Android used a current event (the 2014 FIFA World Cup) to bring attention to its brand. In the example below, Android asks a question about the event and shows their robot saving the day by deflecting a goal.
The combination of a hugely popular current event, a question and a subtly humorous animated GIF caught the eye of their followers.
#2: Show Off Your Products
The backbone of any retail business is its products. You can show off your products in pictures, but no matter how good a picture is, it’s still just a static picture. With animated GIFs, you can bring your product to life in a number of ways. In this example, Gap uses a model to show how one of their dresses looks on a real person from a few different angles:
Samsung uses a GIF that shows off a cool product feature:
— Samsung Mobile (@SamsungMobile) July 17, 2014
RAM Trucks gives a demonstration of their truck in action:
— RamTrucks (@RamTrucks) July 20, 2014
Don’t discount the importance of static pictures, but try adding a useful animated GIF every once in a while. A break from the norm is a good way to catch followers’ attention.
#3: Showcase Company Culture
Most companies have posted a funny meme or interesting article on a social channel before. Why not? They’re a good way to engage with your fans and show a little brand personality. Animated GIFs can do the same thing. An animated GIF doesn’t always have to focus on your product.
In fact, many aren’t related to a specific product, but convey a company culture. The most popular ones are funny—the funnier the animated GIF, the more potential it has to go viral.
Take a look at how Forever21 used humor to promote one of their clothing sales:
— Forever 21 (@Forever21) June 24, 2014
Rather than relating the animated GIF to the sale itself, Forever21 appealed to their young audience’s sense of humor to get them excited to shop.
If your brand doesn’t lend itself to humor, you can post interesting or informative animated GIFs. For example, General Electric isn’t usually thought of as a “fun” company, but they’re known for their innovation.
— General Electric (@generalelectric) July 11, 2014
General Electric’s tweet is in line with their overall company culture.
Animated GIF Best Practices
If you’re going to use animated GIFs on Twitter, treat them as you would any other marketing tactic: determine your goals, monitor their success and fit them seamlessly into your tweeting schedule.

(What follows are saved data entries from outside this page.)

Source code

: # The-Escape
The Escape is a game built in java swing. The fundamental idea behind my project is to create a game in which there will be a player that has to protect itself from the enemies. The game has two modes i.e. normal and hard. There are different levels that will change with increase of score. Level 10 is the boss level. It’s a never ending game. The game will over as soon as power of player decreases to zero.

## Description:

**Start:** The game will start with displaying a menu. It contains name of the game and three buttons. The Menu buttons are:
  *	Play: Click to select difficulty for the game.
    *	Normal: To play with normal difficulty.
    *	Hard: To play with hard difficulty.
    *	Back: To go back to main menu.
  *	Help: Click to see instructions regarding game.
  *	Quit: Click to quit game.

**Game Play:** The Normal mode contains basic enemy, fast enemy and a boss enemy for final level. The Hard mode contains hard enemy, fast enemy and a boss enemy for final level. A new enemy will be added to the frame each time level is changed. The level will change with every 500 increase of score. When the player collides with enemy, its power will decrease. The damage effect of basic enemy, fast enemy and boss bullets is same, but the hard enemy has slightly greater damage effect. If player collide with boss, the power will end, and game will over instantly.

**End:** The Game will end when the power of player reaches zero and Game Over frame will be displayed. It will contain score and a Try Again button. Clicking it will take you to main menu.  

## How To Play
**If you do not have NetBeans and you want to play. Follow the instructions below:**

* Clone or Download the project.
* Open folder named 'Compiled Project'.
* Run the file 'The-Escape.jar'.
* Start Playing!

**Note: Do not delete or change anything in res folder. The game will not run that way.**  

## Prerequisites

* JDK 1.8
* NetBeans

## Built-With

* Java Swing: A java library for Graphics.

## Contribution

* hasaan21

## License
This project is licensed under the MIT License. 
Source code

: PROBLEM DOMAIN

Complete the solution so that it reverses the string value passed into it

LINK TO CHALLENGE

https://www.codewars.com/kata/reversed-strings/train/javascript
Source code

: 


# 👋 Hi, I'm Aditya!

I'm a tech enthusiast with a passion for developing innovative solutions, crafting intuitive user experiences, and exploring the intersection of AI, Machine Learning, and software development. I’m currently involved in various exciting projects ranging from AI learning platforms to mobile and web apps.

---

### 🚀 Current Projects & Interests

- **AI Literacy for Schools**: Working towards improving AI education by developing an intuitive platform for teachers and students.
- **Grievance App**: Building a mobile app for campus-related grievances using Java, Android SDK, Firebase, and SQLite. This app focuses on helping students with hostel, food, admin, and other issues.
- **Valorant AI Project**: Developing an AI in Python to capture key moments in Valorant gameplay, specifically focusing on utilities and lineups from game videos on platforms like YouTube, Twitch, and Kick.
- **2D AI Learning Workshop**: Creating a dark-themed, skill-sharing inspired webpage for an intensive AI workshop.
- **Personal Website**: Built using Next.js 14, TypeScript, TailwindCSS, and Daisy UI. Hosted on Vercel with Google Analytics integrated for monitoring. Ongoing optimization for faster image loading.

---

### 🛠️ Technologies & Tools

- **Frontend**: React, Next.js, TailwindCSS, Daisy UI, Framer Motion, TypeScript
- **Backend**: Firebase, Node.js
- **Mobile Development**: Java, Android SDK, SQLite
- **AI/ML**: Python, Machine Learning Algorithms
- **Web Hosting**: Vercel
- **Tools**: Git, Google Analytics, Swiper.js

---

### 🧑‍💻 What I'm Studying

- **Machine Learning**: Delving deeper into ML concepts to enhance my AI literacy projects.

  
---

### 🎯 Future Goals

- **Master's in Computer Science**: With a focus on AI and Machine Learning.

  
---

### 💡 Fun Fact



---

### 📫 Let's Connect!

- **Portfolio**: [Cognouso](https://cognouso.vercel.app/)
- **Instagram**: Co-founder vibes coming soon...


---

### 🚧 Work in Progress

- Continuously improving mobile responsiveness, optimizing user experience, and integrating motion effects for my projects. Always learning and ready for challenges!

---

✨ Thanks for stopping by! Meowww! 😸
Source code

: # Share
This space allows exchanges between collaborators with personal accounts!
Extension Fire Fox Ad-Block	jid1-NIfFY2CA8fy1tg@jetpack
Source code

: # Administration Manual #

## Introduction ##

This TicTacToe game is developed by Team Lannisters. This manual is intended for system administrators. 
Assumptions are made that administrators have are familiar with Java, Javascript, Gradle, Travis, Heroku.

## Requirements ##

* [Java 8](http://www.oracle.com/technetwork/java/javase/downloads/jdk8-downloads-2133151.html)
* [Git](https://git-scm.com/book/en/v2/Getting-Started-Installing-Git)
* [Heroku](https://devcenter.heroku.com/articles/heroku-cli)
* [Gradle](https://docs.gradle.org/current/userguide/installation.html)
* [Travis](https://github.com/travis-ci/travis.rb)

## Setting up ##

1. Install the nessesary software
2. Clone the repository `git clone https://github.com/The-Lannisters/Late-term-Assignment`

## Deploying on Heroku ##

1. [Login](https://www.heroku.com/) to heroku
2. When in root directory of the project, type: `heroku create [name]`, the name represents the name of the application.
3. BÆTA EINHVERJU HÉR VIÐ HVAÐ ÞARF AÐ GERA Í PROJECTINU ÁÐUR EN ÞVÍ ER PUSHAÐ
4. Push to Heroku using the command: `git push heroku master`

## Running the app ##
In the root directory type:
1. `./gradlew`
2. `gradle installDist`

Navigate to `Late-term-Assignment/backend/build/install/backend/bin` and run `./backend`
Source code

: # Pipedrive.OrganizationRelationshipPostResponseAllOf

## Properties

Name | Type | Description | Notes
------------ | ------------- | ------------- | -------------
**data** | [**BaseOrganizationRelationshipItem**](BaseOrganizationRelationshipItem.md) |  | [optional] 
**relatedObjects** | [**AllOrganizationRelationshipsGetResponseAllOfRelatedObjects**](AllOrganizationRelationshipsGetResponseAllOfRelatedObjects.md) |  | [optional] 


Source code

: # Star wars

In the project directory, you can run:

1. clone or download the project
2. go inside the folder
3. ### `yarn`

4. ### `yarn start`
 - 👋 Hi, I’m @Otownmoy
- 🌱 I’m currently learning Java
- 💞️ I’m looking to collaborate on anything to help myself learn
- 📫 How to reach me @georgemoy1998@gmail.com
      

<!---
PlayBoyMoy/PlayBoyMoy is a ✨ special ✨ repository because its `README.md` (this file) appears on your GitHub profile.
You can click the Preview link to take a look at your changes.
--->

Before you randomly send out animated GIFs, decide how they fit into your overall Twitter marketing and what their purpose is. Is your goal to promote a product, get click-throughs to your website or increase brand awareness?
Create an animated GIF that reflects your goals and promotes your call to action. If you blindly tweet GIFs without a plan, they won’t be as effective as they could be.
To monitor how your new Twitter tactic is doing—and whether it’s meeting your goals—include unique trackable URLs in your tweets (you can make those with Google URL Builder or Bit.ly). These URLs help you track clicks, as well as what people do after they click.
Now that animated GIFs are a regular part of Twitter, they should be a part of your planned tweeting schedule as well. There is a catch though: You should use animated GIFs in moderation. They’re most effective when you use them to break up your regular routine.
You can use animated GIFs a hundred different ways. (OK, that may be an exaggeration, but I wouldn’t be surprised if you could.) They’re popular, easy to make and breathe life into static images.
Take advantage of those traits to promote your products and excite followers so they take action.
If you’re ready to integrate animated GIFs into your Twitter marketing, you can find a number of tools out there that make it easy to create your own: LICEcap, Face to GIF, imgflip and Photoshop or GIMP are just a few. Or if you’d rather use a premade animated GIF, check out Giphy.com.